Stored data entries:
*** Begin section ***

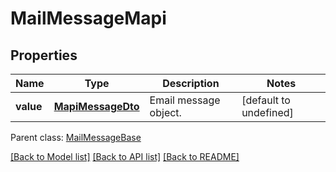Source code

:# MailMessageMapi

## Properties
Name | Type | Description | Notes
------------ | ------------- | ------------- | -------------
**value** | [**MapiMessageDto**](MapiMessageDto.md) | Email message object.              | [default to undefined]

 Parent class: [MailMessageBase](MailMessageBase.md)

[[Back to Model list]](README.md#documentation-for-models) [[Back to API list]](README.md#documentation-for-api-endpoints) [[Back to README]](README.md)
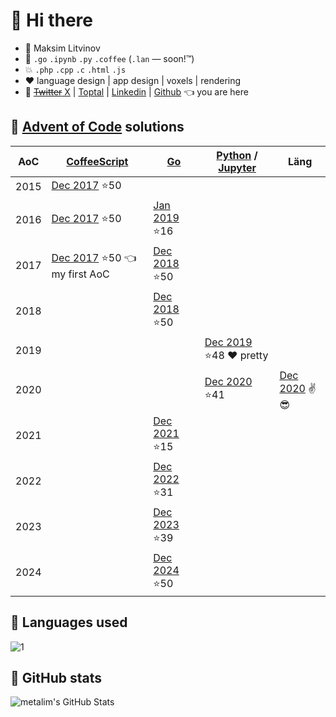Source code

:# 👋 Hi there

* 🧑 Maksim Litvinov
* 🚀 `.go` `.ipynb` `.py` `.coffee` (`.lan` — soon!™)
* 💥 `.php` `.cpp` `.c` `.html` `.js`
* ❤️ language design | app design | voxels | rendering
* 💬 [~~Twitter~~ X](https://twitter.com/metalim) | [Toptal](https://mem.ee/) | [Linkedin](https://www.linkedin.com/in/metalim/) | [Github](https://github.com/metalim) 👈 you are here

## :gun: [Advent of Code](https://adventofcode.com/) solutions

| AoC  | [CoffeeScript](https://coffeescript.org/) | [Go](https://golang.org/) | [Python](https://www.python.org/) / [Jupyter](https://jupyter.org/) | Läng |
|------|-|-|-|-|
| 2015 | [Dec 2017](https://github.com/metalim/adventofcode.2015.coffee) ⭐️50
| 2016 | [Dec 2017](https://github.com/metalim/adventofcode.2016.coffee) ⭐️50 | [Jan 2019](https://github.com/metalim/adventofcode.2016.go) ⭐️16
| 2017 | [Dec 2017](https://github.com/metalim/adventofcode.2017.coffee) ⭐️50 👈 my first AoC | [Dec 2018](https://github.com/metalim/adventofcode.2017.go) ⭐️50
| 2018 | | [Dec 2018](https://github.com/metalim/adventofcode.2018.go) ⭐️50
| 2019 | | | [Dec 2019](https://github.com/metalim/adventofcode.2019.python) ⭐️48 ❤️ pretty
| 2020 | | | [Dec 2020](https://github.com/metalim/adventofcode.2020.lang) ⭐️41 | [Dec 2020](https://github.com/metalim/adventofcode.2020.lang) ✌😎 |
| 2021 | | [Dec 2021](https://github.com/metalim/adventofcode.2021.go) ⭐️15
| 2022 | | [Dec 2022](https://github.com/metalim/adventofcode.2022.go) ⭐️31
| 2023 | | [Dec 2023](https://github.com/metalim/adventofcode.2023.go) ⭐️39
| 2024 | | [Dec 2024](https://github.com/metalim/adventofcode.2024.go) ⭐️50

## :art: Languages used

![1](https://github-readme-stats-alpha-ivory.vercel.app/api/top-langs/?username=metalim&theme=graywhite)

## :pencil: GitHub stats

<img align="left" src="https://github-readme-stats-alpha-ivory.vercel.app/api?username=metalim&show_icons=true&hide_border=true&theme=vue&count_private=true" alt="metalim's GitHub Stats" />
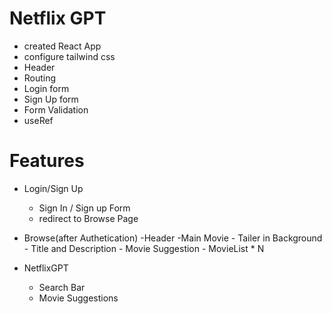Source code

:  
 # Netflix GPT
 - created React App
 - configure tailwind css
 - Header
 - Routing
 - Login form
 - Sign Up form
 - Form Validation
 - useRef



 
 # Features
 - Login/Sign Up
    - Sign In / Sign up Form
    - redirect to Browse Page
- Browse(after Authetication)
    -Header
    -Main Movie
       - Tailer in Background
       - Title and Description
       - Movie Suggestion
          - MovieList * N

- NetflixGPT
    - Search Bar
     - Movie Suggestions
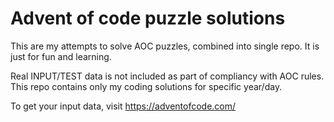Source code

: # Advent of code puzzle solutions

This are my attempts to solve AOC puzzles, combined into single repo.
It is just for fun and learning.

Real INPUT/TEST data is not included as part of compliancy with AOC rules.
This repo contains only my coding solutions for specific year/day.

To get your input data, visit <https://adventofcode.com/>

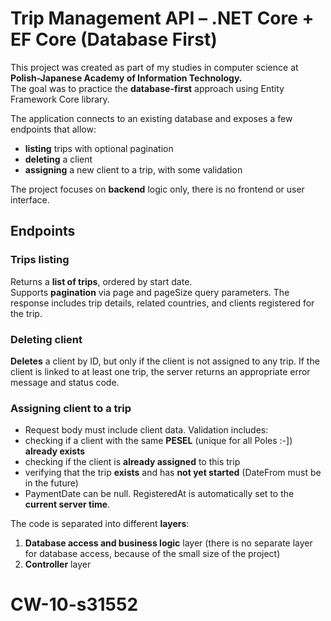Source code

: # Trip Management API – .NET Core + EF Core (Database First)

This project was created as part of my studies in computer science at **Polish-Japanese Academy of Information Technology.**  
The goal was to practice the **database-first** approach using Entity Framework Core library.

The application connects to an existing database and exposes a few endpoints that allow:
- **listing** trips with optional pagination
- **deleting** a client 
- **assigning** a new client to a trip, with some validation

The project focuses on **backend** logic only, there is no frontend or user interface.

## Endpoints

### Trips listing
Returns a **list of trips**, ordered by start date.  
Supports **pagination** via page and pageSize query parameters.
The response includes trip details, related countries, and clients registered for the trip.

### Deleting client
**Deletes** a client by ID, but only if the client is not assigned to any trip.
If the client is linked to at least one trip, the server returns an appropriate error message and status code.

### Assigning client to a trip
- Request body must include client data. Validation includes:
- checking if a client with the same **PESEL** (unique for all Poles :-]) **already exists**
- checking if the client is **already assigned** to this trip
- verifying that the trip **exists** and has **not yet started** (DateFrom must be in the future)
- PaymentDate can be null. RegisteredAt is automatically set to the **current server time**.

The code is separated into different **layers**:
1. **Database access and business logic** layer (there is no separate layer for database access, because of the small size of the project)
2. **Controller** layer

# CW-10-s31552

*** End section ***

Please give an exact copy of the lines above, beginning with the line containing "[Dec 2018](https://github.com/metalim/adventofcode.2018.go) ⭐️50" and running through the line containing "[Dec 2022](https://github.com/metalim/adventofcode.2022.go) ⭐️31", and of no other lines.

▶ Worked solution
| 2018 | | [Dec 2018](https://github.com/metalim/adventofcode.2018.go) ⭐️50
| 2019 | | | [Dec 2019](https://github.com/metalim/adventofcode.2019.python) ⭐️48 ❤️ pretty
| 2020 | | | [Dec 2020](https://github.com/metalim/adventofcode.2020.lang) ⭐️41 | [Dec 2020](https://github.com/metalim/adventofcode.2020.lang) ✌😎 |
| 2021 | | [Dec 2021](https://github.com/metalim/adventofcode.2021.go) ⭐️15
| 2022 | | [Dec 2022](https://github.com/metalim/adventofcode.2022.go) ⭐️31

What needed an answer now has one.